However awful his behaviour, how much of it was down to mere common immaturity,
lack of self-knowledge, and characteristic self-centredness? A great crime does
not imply a great criminal.
The moderation of this conclusion, refreshing as it is to a
reader of Kipling’s work in bulk, wouldn’t be noteworthy in anyone else’s.
Comparisons with Chekhov don’t exactly spring to mind.
Like all Kipling’s best stories, “Dayspring Mishandled”
creates its own fictional world; style, content, setting and image. For
example, it’s just about the only Kipling story that is genuinely funny
(compare “Aunt Ellen”, above).
His private diversions were experiments of uncertain
outcome, which, he said, rested him after a day’s gadzooking and vitalstapping.
... for ‘our Dan’, as one earnest Sunday editor
observed, ‘lies closer to the national heart than we wot of’.

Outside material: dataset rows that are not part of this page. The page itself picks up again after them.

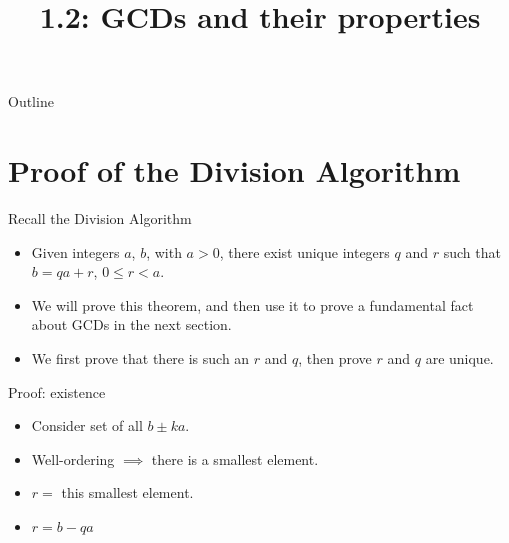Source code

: \documentclass{beamer}
\title[GCDs] %
{1.2: GCDs and their properties}
\begin{document}
\begin{frame}
  \titlepage
\end{frame}

\begin{frame}{Outline}
  \tableofcontents
\end{frame}




\section{Proof of the Division Algorithm}

\begin{frame}{Recall the Division Algorithm}

  \begin{itemize}
  \item Given integers $a$, $b$, with $a > 0$, there exist unique integers $q$
    and $r$ such that $b = qa + r$, $0 \le r < a$.

  \item  We will prove this theorem, and then use it to prove a fundamental
  fact about GCDs in the next section.

  \item  We first prove that there is such an $r$ and $q$, then prove
    $r$ and $q$ are unique.

  \end{itemize}

\end{frame}

\begin{frame}{Proof: existence}
  \begin{itemize}
  \item Consider set of all $b \pm ka$.
  \item Well-ordering $\implies$ there is a smallest element.
  \item $r = $ this smallest element.
  \item $r = b -qa$
  \end{itemize}
\end{frame}
\end{document}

We were rewarded by the sight of a man relaxed and
ungirt – not to say wallowing naked – on the crest of success.
‘and, after all,’ he pointed out, with a glance at
the mirror over the mantelpiece, ‘Chaucer was the prototype of the “verray
parfit gentil Knight” of the British Empire so
far as that then existed.’
‘If I pull the string of the shower-bath in the
papers,’ he said, ‘Castorley might go off his verray parfit gentil nut....’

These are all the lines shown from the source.